You know, I've found the dog breed for me at this show. I was watching last night while on the phone with my sister, and while the announcer was extolling all the virtues of each dog I said to her, "I want a dog that they say 'his best attributes are lying on the couch watching TV.'" Well, lo and behold, in a mere hour later, the Bull Terrier was described by that same announcer as, "After an active and mischievous puppyhood, get ready to enjoy a long and happy life on the couch." Well, there you go.
This week's letters were I N E R L I G. The entries:
*I never expected roses, love. I'm gormless.
*It's nearly endless, repetitive, lousy, insulting -- Grammys.
*Inside Nevada, extremely rowdy Liberace incites guffaws.
*It nowhere ever references limericks in guidelines.
*Illiterate nudnicks eschew reading limericks? It's goofy.
*I nominate Elizabeth Regina Limericka, Imperial Goddess.
*I never ever realized Lynde is gay.
*Internet nerds eagerly reinstalled Linux, insulted Gates.
*I never! Except rarely. Lick it? Gross!
*In Norway, Even Raw Liver Is Gourmet
*I'll Never Eat Rutabaga Lasagna - It's Ghastly!
*In Neon Effervescent Red, Lily Is Garish
*IRS. Notable earnings? Robbery's legal in Government
*Igloos: Nanook Eskimos "Refridgerated Livingroom" is glacial.

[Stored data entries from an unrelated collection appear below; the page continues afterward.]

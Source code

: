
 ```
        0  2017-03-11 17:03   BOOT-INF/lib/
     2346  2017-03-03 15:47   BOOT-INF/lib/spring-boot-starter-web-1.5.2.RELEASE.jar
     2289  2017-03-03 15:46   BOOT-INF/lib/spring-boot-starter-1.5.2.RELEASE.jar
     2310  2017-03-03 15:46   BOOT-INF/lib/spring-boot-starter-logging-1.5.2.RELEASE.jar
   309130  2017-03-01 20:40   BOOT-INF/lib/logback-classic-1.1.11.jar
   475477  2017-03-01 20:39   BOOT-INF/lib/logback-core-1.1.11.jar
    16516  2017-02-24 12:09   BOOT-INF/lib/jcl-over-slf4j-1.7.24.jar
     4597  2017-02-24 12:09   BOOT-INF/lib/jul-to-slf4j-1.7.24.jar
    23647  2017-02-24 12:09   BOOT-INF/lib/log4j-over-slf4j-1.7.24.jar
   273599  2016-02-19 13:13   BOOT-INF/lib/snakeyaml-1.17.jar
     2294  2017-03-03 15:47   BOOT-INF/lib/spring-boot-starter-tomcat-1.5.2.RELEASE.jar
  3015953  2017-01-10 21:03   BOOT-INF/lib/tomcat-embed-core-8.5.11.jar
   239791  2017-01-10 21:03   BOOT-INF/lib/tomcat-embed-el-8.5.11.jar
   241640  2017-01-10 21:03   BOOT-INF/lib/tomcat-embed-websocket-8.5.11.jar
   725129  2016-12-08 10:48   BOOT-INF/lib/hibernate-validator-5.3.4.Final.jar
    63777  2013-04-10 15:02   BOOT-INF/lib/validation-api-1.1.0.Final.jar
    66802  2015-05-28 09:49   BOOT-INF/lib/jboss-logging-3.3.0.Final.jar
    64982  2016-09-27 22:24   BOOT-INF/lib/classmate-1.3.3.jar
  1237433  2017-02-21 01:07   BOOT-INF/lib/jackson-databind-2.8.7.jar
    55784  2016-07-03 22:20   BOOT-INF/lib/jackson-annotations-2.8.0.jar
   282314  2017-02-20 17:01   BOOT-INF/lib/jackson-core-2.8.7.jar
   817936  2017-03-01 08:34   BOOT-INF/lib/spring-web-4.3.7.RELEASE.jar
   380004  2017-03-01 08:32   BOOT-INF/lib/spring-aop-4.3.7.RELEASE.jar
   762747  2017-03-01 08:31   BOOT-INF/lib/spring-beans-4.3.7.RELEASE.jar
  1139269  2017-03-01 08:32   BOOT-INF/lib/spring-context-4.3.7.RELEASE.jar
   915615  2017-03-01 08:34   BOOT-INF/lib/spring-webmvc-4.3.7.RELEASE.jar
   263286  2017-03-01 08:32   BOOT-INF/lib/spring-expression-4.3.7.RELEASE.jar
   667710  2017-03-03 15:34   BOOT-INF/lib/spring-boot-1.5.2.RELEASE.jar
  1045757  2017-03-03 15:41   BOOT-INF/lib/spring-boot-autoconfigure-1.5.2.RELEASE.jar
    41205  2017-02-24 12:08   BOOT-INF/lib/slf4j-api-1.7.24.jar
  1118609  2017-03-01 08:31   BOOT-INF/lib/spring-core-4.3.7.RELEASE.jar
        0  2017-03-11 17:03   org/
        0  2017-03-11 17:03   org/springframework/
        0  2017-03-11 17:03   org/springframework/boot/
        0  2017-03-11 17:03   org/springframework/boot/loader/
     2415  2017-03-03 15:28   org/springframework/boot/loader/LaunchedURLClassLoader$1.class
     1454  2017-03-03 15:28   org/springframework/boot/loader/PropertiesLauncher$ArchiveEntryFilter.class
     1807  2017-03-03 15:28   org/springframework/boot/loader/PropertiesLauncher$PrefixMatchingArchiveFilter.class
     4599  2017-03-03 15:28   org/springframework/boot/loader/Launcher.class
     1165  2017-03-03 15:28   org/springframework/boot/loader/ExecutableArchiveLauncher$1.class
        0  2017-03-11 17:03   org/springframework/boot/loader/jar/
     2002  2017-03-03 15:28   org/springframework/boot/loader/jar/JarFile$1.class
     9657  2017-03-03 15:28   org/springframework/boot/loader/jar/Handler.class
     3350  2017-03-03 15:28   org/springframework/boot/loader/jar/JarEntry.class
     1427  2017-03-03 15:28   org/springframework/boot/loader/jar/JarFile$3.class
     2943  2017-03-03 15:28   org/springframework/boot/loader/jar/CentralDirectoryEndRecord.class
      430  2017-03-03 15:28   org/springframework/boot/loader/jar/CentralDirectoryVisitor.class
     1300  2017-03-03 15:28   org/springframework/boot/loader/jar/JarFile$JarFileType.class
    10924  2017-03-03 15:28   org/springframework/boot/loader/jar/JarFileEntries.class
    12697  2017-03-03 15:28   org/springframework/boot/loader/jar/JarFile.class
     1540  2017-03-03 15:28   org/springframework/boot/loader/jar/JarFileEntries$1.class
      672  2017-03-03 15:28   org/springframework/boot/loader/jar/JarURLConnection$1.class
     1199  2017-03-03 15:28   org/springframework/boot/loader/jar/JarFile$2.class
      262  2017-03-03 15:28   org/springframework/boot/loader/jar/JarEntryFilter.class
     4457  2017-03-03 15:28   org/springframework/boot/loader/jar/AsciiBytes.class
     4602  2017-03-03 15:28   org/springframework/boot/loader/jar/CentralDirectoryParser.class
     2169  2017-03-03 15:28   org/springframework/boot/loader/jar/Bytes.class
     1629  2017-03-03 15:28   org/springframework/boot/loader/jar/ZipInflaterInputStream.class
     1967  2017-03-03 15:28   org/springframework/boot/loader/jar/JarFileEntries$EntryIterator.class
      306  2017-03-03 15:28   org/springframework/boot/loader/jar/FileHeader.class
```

*"I'm not engaged. Ring lie. Infuriates Guys."
*I Need Eggs. Runny? Livid, I Gag.
*Interesting, Naughty Ervin Rarely Lies. I'm Grateful.
*In Netherlands, Eveyone Really Likes Ice. Good!
*In Nevada, everybody really loathes internet gambling.
*It's not easy, ruling like I'm God.
*In nihilistic existentialism, rational logical idealism's goofy.
And now, to make his grand pronouncements to the world, may I introduce the man himself, he who will gladly pick your brain and make you question your sanity, the one and only Mr M:
First, let's get this out of the way!: MSAGRO, "IRS" ain't a word! You can't use an initialism in acro unless it's spoken as a word. GRRRRR! For that, you have to tell us something about yourself in Bet's Comments section. You're a mystery man/woman/hermaphrodite/whatever-the-opposite-of-"hermaphrodite"-is, and we want to know about you.
However, the first honorable mention goes to the selfsame MSAGRO for "I'm not engaged. Ring lie. Infuriates Guys" for its pithiness and MSAGRO's persistence.
The second honorable mention goes to Bet for "I'll Never Eat Rutabaga Lasagna - It's Ghastly!" I can almost taste it.
The all around winner is Lily G., for her "I never expected roses, love. I'm gormless."
Lily accomplishes three things here: she salutes Valentine's day, she appropriately and poetically uses an archaic word, and she shows us all the kind of really esoteric vocabulary that one may pick up at Yale. (I bet this was on Friday's spelling test.) Plus, it sounds nice.
But wait! We have an additional winner in the "Revenge" category: DeepFatFriar for "Illiterate nudnicks eschew reading limericks? It's goofy."
(It's my call, so I'm sticking in this new category. If you don't like it, pffffffffffffft!)
So congratulations to the all-round winner Lily, our special category winner DeepFatFriar, and our honorably mentioned.
Time for me to take my cape and head home.